Geração E

Esta crónica não será lida na Rússia

O escrutínio e a verdade sempre incomodaram quem tem coisas a esconder, e o Kremlin tem as mãos sujas de factos por reportar

Quatro órgãos de comunicação social portugueses, incluindo o Expresso, foram esta semana presenteados com a notícia de que se encontram banidos na Rússia; um “prémio” louvável para quem exerce esta nobre profissão num Estado de direito. Uma imprensa plural sempre foi e continuará a ser uma das prioridades basilares de qualquer forma de governo democrático, onde deve ser fomentada a autonomia, independência e, acima de tudo, a liberdade para questionar. Ora, o escrutínio e a verdade sempre incomodaram quem tem coisas a esconder, e o Kremlin tem as mãos sujas de factos por reportar.

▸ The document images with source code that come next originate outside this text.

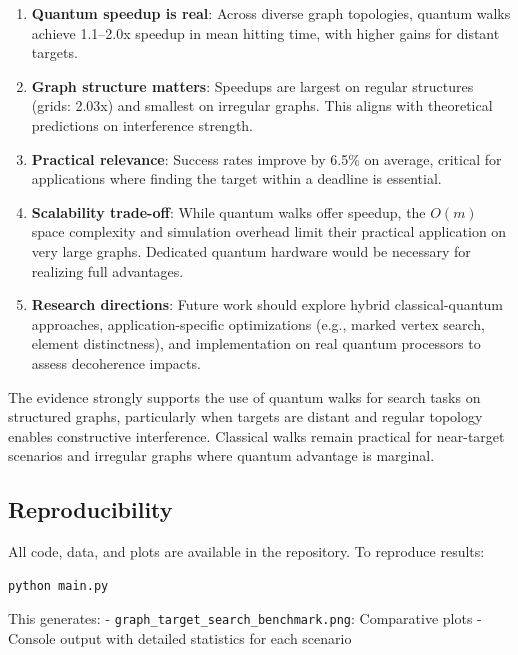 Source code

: \documentclass[12pt,a4paper]{article}
\begin{document}
\begin{enumerate}
    \item \textbf{Quantum speedup is real}: Across diverse graph topologies, quantum walks achieve 1.1--2.0x speedup in mean hitting time, with higher gains for distant targets.
    
    \item \textbf{Graph structure matters}: Speedups are largest on regular structures (grids: 2.03x) and smallest on irregular graphs. This aligns with theoretical predictions on interference strength.
    
    \item \textbf{Practical relevance}: Success rates improve by 6.5\% on average, critical for applications where finding the target within a deadline is essential.
    
    \item \textbf{Scalability trade-off}: While quantum walks offer speedup, the $O(m)$ space complexity and simulation overhead limit their practical application on very large graphs. Dedicated quantum hardware would be necessary for realizing full advantages.
    
    \item \textbf{Research directions}: Future work should explore hybrid classical-quantum approaches, application-specific optimizations (e.g., marked vertex search, element distinctness), and implementation on real quantum processors to assess decoherence impacts.
\end{enumerate}

The evidence strongly supports the use of quantum walks for search tasks on structured graphs, particularly when targets are distant and regular topology enables constructive interference. Classical walks remain practical for near-target scenarios and irregular graphs where quantum advantage is marginal.

\subsection{Reproducibility}

All code, data, and plots are available in the repository. To reproduce results:
\begin{verbatim}
python main.py
\end{verbatim}

This generates:
- \texttt{graph\_target\_search\_benchmark.png}: Comparative plots
- Console output with detailed statistics for each scenario
\end{document}
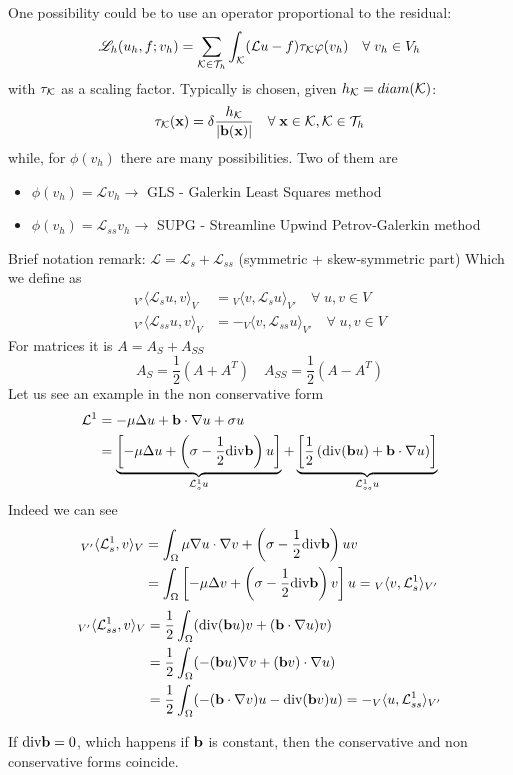 One possibility could be to use an operator proportional to the residual:
\[
    \mathscr{L}_h(u_h, f;v_h) = \sum_{\mathcal{K} \in \mathcal{T}_h} \int_{\mathcal{K}}(\mathcal{L}u - f)\tau_{\mathcal{K}} \varphi(v_h) \quad \forall \; v_h \in V_h  
\]
with \(\tau_{\mathcal{K}}\) as a scaling factor. Typically is chosen, given \(h_{\mathcal{K}} = diam(\mathcal{K})\):
\[
    \tau_{\mathcal{K}} (\textbf{x}) = \delta \frac{h_{\mathcal{K}}}{\abs{\textbf{b}(\textbf{x})}} \quad \forall \; \textbf{x} \in \mathcal{K}, \mathcal{K} \in \mathcal{T}_h
\]
while, for \(\phi(v_h)\) there are many possibilities. Two of them are 
\begin{itemize}
    \item \(\phi(v_h) = \mathcal{L}v_h \rightarrow\) GLS - Galerkin Least Squares method
    \item \(\phi(v_h) = \mathcal{L}_{ss}v_h \rightarrow\) SUPG - Streamline Upwind Petrov-Galerkin method
\end{itemize}
Brief notation remark: \(\mathcal{L} = \mathcal{L}_s +\mathcal{L}_{ss}\) (symmetric + skew-symmetric part)
Which we define as 
\begin{align*}
    {}_{V'}\langle\mathcal{L}_su, v \rangle_{V} &= {}_{V}\langle v, \mathcal{L}_su \rangle_{V'}  \quad \forall \; u, v \in V \\
    {}_{V'}\langle\mathcal{L}_{ss}u, v \rangle_V &= -{}_{V}\langle v, \mathcal{L}_{ss}u \rangle_{V'} \quad \forall \; u, v \in V 
\end{align*}
For matrices it is \(A = A_S + A_{SS}\) 
\[
  A_S = \frac{1}{2} (A + A^T) \quad A_{SS} = \frac{1}{2} (A -A^T)
\]
Let us see an example in the non conservative form 
\begin{align*}
        \mathcal{L}^1 &= -\mu \Delta u + \textbf{b} \cdot \nabla u + \sigma u \\
        &= \underbrace{\left[ -\mu \Delta u + \left( \sigma - \frac{1}{2} \text{div} \textbf{b} \right)u\right]}_{\mathcal{L}^1_s u} + \underbrace{\left[ \frac{1}{2} \left( \text{div}(\textbf{b}u) + \textbf{b} \cdot \nabla u \right) \right]}_{\mathcal{L}^1_{ss}u}
\end{align*}
Indeed we can see
\begin{align*}
    {}_{V'}\langle \mathcal{L}^1_s, v \rangle_V &= \int_\Omega \mu \nabla u \cdot \nabla v + \left( \sigma - \frac{1}{2} \text{div} \textbf{b} \right) u v \\
    &= \int_\Omega \left[ -\mu \Delta v + \left( \sigma - \frac{1}{2} \text{div} \textbf{b} \right) v \right] u = {}_{V}\langle v, \mathcal{L}^1_s \rangle_{V'}
\end{align*}
\begin{align*}
    {}_{V'}\langle \mathcal{L}^1_{ss}, v \rangle_V &= \frac{1}{2} \int_\Omega (\text{div}(\textbf{b}u)v+(\textbf{b} \cdot \nabla u)v) \\
    &= \frac{1}{2} \int_\Omega (-(\textbf{b}u) \nabla v + (\textbf{b}v) \cdot \nabla u) \\
    &= \frac{1}{2} \int_\Omega (-(\textbf{b}\cdot \nabla v)u - \text{div}(\textbf{b}v)u) = -{}_V\langle u, \mathcal{L}_{ss}^1 \rangle_{V'}
\end{align*}
\begin{remark}
    If \(\text{div} \textbf{b} = 0\), which happens if \(\textbf{b}\) is constant, then the conservative and non conservative forms coincide.
\end{remark}
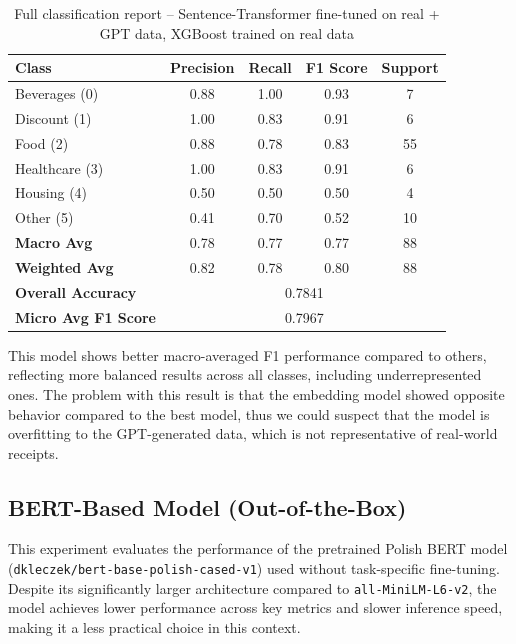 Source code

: \documentclass{SGGW-thesis-EN}
\begin{document}
\begin{table}[h!]
  \centering
  \caption{Full classification report – Sentence-Transformer fine-tuned on real + GPT data, XGBoost trained on real data}
  \label{tab:finetuned_st_real_clf_report}
  \begin{tabularx}{\textwidth}{lcccc}
    \toprule
    \textbf{Class} & \textbf{Precision} & \textbf{Recall} & \textbf{F1 Score} & \textbf{Support} \\
    \midrule
    Beverages (0)     & 0.88 & 1.00 & 0.93 & 7 \\
    Discount (1)      & 1.00 & 0.83 & 0.91 & 6 \\
    Food (2)          & 0.88 & 0.78 & 0.83 & 55 \\
    Healthcare (3)    & 1.00 & 0.83 & 0.91 & 6 \\
    Housing (4)       & 0.50 & 0.50 & 0.50 & 4 \\
    Other (5)         & 0.41 & 0.70 & 0.52 & 10 \\
    \midrule
    \textbf{Macro Avg}         & 0.78 & 0.77 & 0.77 & 88 \\
    \textbf{Weighted Avg}      & 0.82 & 0.78 & 0.80 & 88 \\
    \textbf{Overall Accuracy}  & \multicolumn{4}{c}{0.7841} \\
    \textbf{Micro Avg F1 Score}& \multicolumn{4}{c}{0.7967} \\
    \bottomrule
  \end{tabularx}
\end{table}

This model shows better macro-averaged F1 performance compared to others, reflecting more balanced results across all classes, including  
underrepresented ones. The problem with this result is that the embedding model showed opposite behavior compared to the best model,
thus we could suspect that the model is overfitting to the GPT-generated data, which is not representative of real-world receipts.

\subsection{BERT-Based Model (Out-of-the-Box)}

This experiment evaluates the performance of the pretrained Polish BERT model (\texttt{dkleczek/bert-base-polish-cased-v1}) used without  
task-specific fine-tuning. Despite its significantly larger architecture compared to \texttt{all-MiniLM-L6-v2}, the model achieves lower performance across  
key metrics and slower inference speed, making it a less practical choice in this context.
\end{document}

Nos países onde existem impedimentos à busca pela verdade e à reportagem dos factos, quer seja na Europa ou fora das nossas fronteiras, normalmente existem forças políticas a capitalizar essa opacidade e esse silêncio. Na Rússia, de acordo com o ranking do projeto “Repórteres Sem Fronteiras", quase todos os meios de comunicação social independentes foram proibidos, bloqueados e/ou declarados "agentes estrangeiros" desde a invasão russa da Ucrânia, em 2022, sendo que os restantes estão sujeitos a censura militar patrocinada pelo aparelho político. Para surpresa de absolutamente nenhum democrata convicto, em 2024, a Rússia está no fosso do ranking mundial da liberdade de imprensa (162 em 180 países).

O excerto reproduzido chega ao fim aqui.